- [Work instructions]: Lift every line from the entries that includes the word "parameter".

== == ==

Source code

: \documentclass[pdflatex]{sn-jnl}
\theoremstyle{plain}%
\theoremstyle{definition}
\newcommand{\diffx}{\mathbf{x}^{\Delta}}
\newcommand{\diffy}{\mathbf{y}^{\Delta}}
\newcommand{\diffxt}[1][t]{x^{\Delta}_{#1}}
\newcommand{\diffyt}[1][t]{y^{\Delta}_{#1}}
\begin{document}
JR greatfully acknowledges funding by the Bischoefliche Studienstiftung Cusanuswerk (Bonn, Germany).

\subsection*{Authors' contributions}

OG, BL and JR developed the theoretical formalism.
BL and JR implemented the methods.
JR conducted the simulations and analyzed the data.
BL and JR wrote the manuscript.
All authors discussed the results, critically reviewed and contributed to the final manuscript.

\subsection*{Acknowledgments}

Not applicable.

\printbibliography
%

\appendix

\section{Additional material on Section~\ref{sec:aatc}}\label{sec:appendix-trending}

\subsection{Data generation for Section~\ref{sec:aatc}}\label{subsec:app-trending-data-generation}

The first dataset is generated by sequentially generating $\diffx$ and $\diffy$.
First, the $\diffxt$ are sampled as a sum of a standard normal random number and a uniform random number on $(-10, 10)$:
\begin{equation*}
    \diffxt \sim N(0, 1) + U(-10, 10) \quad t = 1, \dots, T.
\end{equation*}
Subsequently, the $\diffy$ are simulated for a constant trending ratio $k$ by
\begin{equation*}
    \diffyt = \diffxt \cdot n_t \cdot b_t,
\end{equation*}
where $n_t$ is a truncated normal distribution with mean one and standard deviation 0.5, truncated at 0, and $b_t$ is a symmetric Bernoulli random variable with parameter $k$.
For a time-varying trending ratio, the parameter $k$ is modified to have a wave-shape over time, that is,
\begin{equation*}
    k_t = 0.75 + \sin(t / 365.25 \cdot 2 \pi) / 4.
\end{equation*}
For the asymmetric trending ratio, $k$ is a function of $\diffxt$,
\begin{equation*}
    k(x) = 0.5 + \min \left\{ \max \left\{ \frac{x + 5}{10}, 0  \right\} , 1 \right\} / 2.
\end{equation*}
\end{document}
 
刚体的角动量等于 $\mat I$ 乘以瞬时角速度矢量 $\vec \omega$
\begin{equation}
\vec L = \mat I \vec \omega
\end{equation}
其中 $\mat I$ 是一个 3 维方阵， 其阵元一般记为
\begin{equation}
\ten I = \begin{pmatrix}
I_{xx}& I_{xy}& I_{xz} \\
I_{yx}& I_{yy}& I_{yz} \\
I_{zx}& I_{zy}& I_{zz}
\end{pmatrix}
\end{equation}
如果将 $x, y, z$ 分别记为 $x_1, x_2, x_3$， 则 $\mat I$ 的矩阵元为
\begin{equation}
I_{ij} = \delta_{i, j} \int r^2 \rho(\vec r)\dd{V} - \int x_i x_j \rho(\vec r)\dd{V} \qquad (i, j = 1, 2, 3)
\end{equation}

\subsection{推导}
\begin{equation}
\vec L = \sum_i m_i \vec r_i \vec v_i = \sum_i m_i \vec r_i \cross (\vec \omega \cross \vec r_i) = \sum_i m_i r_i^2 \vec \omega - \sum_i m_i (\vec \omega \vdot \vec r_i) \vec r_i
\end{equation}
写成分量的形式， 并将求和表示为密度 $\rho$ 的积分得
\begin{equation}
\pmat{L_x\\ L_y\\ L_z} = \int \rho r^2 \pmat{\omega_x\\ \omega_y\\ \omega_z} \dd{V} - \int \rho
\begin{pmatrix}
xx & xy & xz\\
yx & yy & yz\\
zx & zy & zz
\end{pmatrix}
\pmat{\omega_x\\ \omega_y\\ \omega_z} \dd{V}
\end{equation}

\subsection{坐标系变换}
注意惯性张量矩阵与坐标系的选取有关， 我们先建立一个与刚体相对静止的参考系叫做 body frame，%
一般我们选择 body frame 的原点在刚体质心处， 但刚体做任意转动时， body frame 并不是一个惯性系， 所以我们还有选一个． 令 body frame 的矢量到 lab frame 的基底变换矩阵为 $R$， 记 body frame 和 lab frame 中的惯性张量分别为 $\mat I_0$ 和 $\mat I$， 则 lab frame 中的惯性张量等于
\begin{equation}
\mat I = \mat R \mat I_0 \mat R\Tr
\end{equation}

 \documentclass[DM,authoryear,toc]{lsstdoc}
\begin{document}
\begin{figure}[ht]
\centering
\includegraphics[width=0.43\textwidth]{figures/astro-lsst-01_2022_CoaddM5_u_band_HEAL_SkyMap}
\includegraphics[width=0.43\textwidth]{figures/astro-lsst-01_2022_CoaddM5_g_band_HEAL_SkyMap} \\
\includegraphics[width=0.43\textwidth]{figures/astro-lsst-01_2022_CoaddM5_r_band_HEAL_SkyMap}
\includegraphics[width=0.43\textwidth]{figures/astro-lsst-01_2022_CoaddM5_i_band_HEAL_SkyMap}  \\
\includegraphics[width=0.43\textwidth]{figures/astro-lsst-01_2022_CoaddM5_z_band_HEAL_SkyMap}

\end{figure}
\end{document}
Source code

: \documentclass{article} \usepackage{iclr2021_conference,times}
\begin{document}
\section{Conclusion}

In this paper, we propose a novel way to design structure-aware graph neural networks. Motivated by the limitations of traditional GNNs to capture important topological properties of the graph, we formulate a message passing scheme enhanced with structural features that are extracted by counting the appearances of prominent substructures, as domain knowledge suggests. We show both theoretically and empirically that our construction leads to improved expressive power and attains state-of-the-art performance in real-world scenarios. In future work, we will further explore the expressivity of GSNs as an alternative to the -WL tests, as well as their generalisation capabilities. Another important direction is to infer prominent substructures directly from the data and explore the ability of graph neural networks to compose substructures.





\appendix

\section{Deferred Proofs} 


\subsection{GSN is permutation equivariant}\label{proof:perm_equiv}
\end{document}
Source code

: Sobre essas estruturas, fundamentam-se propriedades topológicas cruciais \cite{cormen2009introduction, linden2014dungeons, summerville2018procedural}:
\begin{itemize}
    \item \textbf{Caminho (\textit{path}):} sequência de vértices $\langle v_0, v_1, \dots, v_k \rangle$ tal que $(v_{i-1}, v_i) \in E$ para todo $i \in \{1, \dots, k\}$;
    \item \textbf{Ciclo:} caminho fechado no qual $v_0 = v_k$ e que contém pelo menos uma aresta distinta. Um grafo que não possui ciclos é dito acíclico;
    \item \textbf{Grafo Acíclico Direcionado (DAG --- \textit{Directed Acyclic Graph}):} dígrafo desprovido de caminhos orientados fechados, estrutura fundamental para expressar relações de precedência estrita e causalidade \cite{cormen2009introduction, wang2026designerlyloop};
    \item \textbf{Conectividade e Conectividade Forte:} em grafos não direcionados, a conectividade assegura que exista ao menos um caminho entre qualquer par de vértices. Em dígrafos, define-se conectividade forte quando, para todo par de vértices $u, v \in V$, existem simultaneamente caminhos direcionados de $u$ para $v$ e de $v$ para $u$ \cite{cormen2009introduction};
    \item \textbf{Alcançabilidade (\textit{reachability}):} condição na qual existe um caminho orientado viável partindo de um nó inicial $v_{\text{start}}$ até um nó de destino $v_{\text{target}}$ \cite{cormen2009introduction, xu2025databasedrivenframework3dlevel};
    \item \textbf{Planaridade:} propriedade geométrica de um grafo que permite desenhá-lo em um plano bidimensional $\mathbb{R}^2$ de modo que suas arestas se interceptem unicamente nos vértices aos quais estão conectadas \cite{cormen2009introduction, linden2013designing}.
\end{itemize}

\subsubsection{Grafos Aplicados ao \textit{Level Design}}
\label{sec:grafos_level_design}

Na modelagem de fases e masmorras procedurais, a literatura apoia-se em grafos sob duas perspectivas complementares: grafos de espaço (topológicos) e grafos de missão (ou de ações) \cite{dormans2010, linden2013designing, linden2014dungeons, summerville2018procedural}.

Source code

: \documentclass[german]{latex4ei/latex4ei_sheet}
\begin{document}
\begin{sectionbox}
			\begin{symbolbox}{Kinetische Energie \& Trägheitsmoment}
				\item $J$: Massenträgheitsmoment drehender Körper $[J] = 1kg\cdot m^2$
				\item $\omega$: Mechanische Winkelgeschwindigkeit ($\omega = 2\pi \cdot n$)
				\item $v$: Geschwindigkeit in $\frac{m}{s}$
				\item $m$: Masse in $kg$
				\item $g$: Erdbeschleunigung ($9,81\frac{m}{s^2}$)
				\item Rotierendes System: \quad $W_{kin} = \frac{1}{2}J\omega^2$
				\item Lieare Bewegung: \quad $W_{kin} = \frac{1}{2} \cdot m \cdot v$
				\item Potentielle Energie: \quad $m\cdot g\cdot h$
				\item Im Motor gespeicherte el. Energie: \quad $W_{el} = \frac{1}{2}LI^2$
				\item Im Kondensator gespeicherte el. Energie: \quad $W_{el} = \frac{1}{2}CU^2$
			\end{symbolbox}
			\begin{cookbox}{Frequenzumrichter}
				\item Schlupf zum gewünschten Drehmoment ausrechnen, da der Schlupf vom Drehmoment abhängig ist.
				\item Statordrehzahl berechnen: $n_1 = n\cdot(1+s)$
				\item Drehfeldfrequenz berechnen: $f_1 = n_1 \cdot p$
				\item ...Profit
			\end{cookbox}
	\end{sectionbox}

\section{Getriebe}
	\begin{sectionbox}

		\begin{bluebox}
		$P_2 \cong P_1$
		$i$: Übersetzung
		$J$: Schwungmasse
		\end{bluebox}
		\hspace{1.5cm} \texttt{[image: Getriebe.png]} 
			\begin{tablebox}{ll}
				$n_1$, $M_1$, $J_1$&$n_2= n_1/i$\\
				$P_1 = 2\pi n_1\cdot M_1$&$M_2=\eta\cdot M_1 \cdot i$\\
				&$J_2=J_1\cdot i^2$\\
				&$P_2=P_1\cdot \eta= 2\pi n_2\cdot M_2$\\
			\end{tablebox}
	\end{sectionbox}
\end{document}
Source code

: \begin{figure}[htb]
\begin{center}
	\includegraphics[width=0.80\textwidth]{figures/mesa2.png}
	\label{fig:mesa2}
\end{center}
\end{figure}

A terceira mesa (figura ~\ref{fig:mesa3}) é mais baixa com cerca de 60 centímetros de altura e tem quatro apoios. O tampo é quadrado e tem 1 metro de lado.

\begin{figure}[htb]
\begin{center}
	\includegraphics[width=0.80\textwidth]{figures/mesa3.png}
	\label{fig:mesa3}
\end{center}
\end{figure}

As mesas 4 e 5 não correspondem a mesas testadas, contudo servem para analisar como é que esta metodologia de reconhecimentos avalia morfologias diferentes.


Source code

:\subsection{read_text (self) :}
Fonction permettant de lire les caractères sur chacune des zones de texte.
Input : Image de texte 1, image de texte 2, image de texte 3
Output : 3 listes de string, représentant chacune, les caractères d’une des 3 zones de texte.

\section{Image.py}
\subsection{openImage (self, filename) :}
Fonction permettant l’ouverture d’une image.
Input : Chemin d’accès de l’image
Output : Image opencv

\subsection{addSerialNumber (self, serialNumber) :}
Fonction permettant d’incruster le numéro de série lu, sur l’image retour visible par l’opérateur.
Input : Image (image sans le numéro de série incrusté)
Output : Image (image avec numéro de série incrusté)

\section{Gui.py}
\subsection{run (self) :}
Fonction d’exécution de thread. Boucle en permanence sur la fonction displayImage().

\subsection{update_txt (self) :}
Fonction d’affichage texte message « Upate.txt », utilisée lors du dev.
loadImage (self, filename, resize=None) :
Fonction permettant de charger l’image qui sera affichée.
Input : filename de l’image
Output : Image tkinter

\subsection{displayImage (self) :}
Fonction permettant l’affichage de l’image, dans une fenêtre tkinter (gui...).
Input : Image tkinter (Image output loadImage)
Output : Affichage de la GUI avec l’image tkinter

== == ==

- [Completed exercise]:
where $n_t$ is a truncated normal distribution with mean one and standard deviation 0.5, truncated at 0, and $b_t$ is a symmetric Bernoulli random variable with parameter $k$.
For a time-varying trending ratio, the parameter $k$ is modified to have a wave-shape over time, that is,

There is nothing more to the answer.